Lake of the Ozarks, Mo., Robert Eastwood

Mark Terry, “Ready to Rumble,” n/a, Noble Hill Anagama

 

 

Lake of the Ozarks, Mo.

 

I’m nine months old in an image
            tucked by its corners in grandmother’s album.
I’d turned over the filigree-bordered print
(which lets me question time) & found
             a date in a woman’s careful hand,

July 4th, ‘39, plus my nickname,
echoing like a call across a lake.
That it also has significance––
an echo as well––a bell-tone that rings
each American year, must mean something.

I’m propped in a sun suit, my creaminess
             aglow, in a brand new skin.
Perched on the first step,
I lean against a mortared porch, a fat little Buddha.
Though sun crimps the eyes, & the stare is immobile,

the baby face is a bud of fleshy petals.
I wonder how blooming serenity
             can be the me I know.
Others in this photo are but synecdoches:
a well-worn boot toe, a denim cuff

            settled like Rembrandt’s slouch-cap around an ankle,
& a woman’s shoe buttressing my thigh.
They are mysteries, but mystery needs the dark,
& this is a bright summer day,
a holiday, my first 4th, yet filled with mystery.

Lou Gehrig, so sick, on this very day
             told the crowd at Yankee Stadium
             I am “the luckiest man on the face of the earth.”
A loaf of bread cost 8 cents.
It is Tuesday.

Hitler covets Danzig.
I can know all these things, & see my semblance,
but still have no memory, no clarity.
I’m left with what I imagine,
no clarity but absence, a black & white echo.

___________________
Robert Eastwood

 

Review by Toti O’Brien

The poem sets itself in a frame, then explodes it. The contour makes it tangible—makes it memorable. Yet the frame blows up at soon as the picture/poem is turned around. It’s the 4th of July, we learn, and everything becomes cinders. An entire life span becomes ashes. There’s a festive feeling at such burning.
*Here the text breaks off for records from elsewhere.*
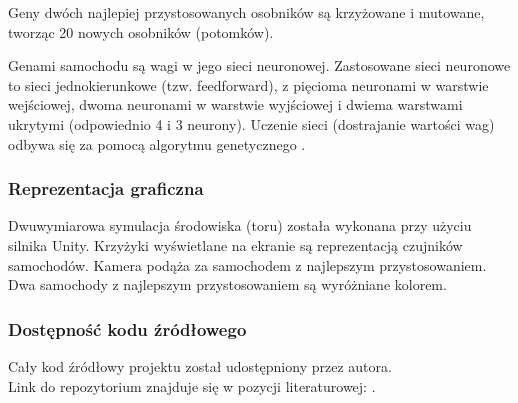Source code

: Geny dwóch najlepiej przystosowanych osobników są krzyżowane i mutowane, tworząc 20 nowych osobników (potomków).

Genami samochodu są wagi w jego sieci neuronowej.
Zastosowane sieci neuronowe to sieci jednokierunkowe (tzw. feedforward),
z pięcioma neuronami w warstwie wejściowej, dwoma neuronami w warstwie wyjściowej i dwiema warstwami ukrytymi (odpowiednio 4 i 3 neurony).
Uczenie sieci (dostrajanie wartości wag) odbywa się za pomocą algorytmu genetycznego \cite{geneticAlgorithm:introduction}.

\subsubsection{Reprezentacja graficzna}
Dwuwymiarowa symulacja środowiska (toru) została wykonana przy użyciu silnika Unity.
Krzyżyki wyświetlane na ekranie są reprezentacją czujników samochodów.
Kamera podąża za samochodem z najlepszym przystosowaniem.
Dwa samochody z najlepszym przystosowaniem są wyróżniane kolorem.

\subsubsection{Dostępność kodu źródłowego}
Cały kod źródłowy projektu został udostępniony przez autora. \\
Link do repozytorium znajduje się w pozycji literaturowej: \cite{artz:deepLearningCars:github}.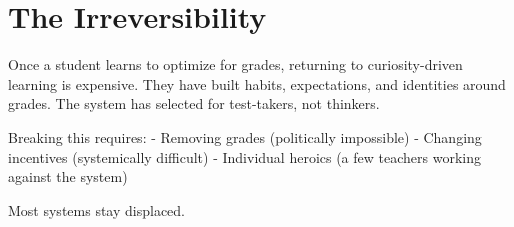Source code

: \documentclass[12pt]{article}
\begin{document}
\section{The Irreversibility}

Once a student learns to optimize for grades, returning to curiosity-driven learning is expensive. They have built habits, expectations, and identities around grades. The system has selected for test-takers, not thinkers.

Breaking this requires:
- Removing grades (politically impossible)
- Changing incentives (systemically difficult)
- Individual heroics (a few teachers working against the system)

Most systems stay displaced.
\end{document}
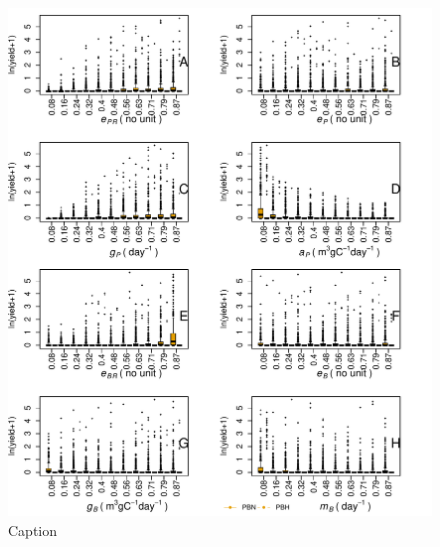 \documentclass[../thesis.tex]{subfiles} %
\begin{document}
\begin{figure}[H]
    \centering
    \includegraphics[width=\linewidth]{result/harvB.pdf}
    \caption[]{Caption}
    \label{f:harvPB}
\end{figure}

\end{document}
Black and white is powerfully asserted, bringing up bold contrast—an anchor—tangibility again. Yet the poem suddenly zooms in, questioning black and white, asserting no such thing exists. There are infinite shades and textures. Creaminess. Velvet. Complex brushstrokes.

Then the poem zooms out—rumors of the wide world rip it into pieces. It becomes a small stamp over an airmail vellum envelope. It flies over oceans. There’s a booming noise, many voices. All the simultaneous, synchronic—and its maelstrom. The opposite of tangibility. Knots of mystery clogged into the miniature. A sense of permeability, liquid vanishing, melting—then we see the lake.

 

Review by Deborah Bacharach

I found so many delightful turns of phrase in this poem: “my creaminess aglow,” “sun crimps the eyes,” “blooming serenity.” They grab me both with their vividness and their sound. Eastwood creates an almost painful dichotomy in this poem between the specificity of that July 4th day against the loss of memory, the black and white echo. I too want memory and clarity and know I can’t have it.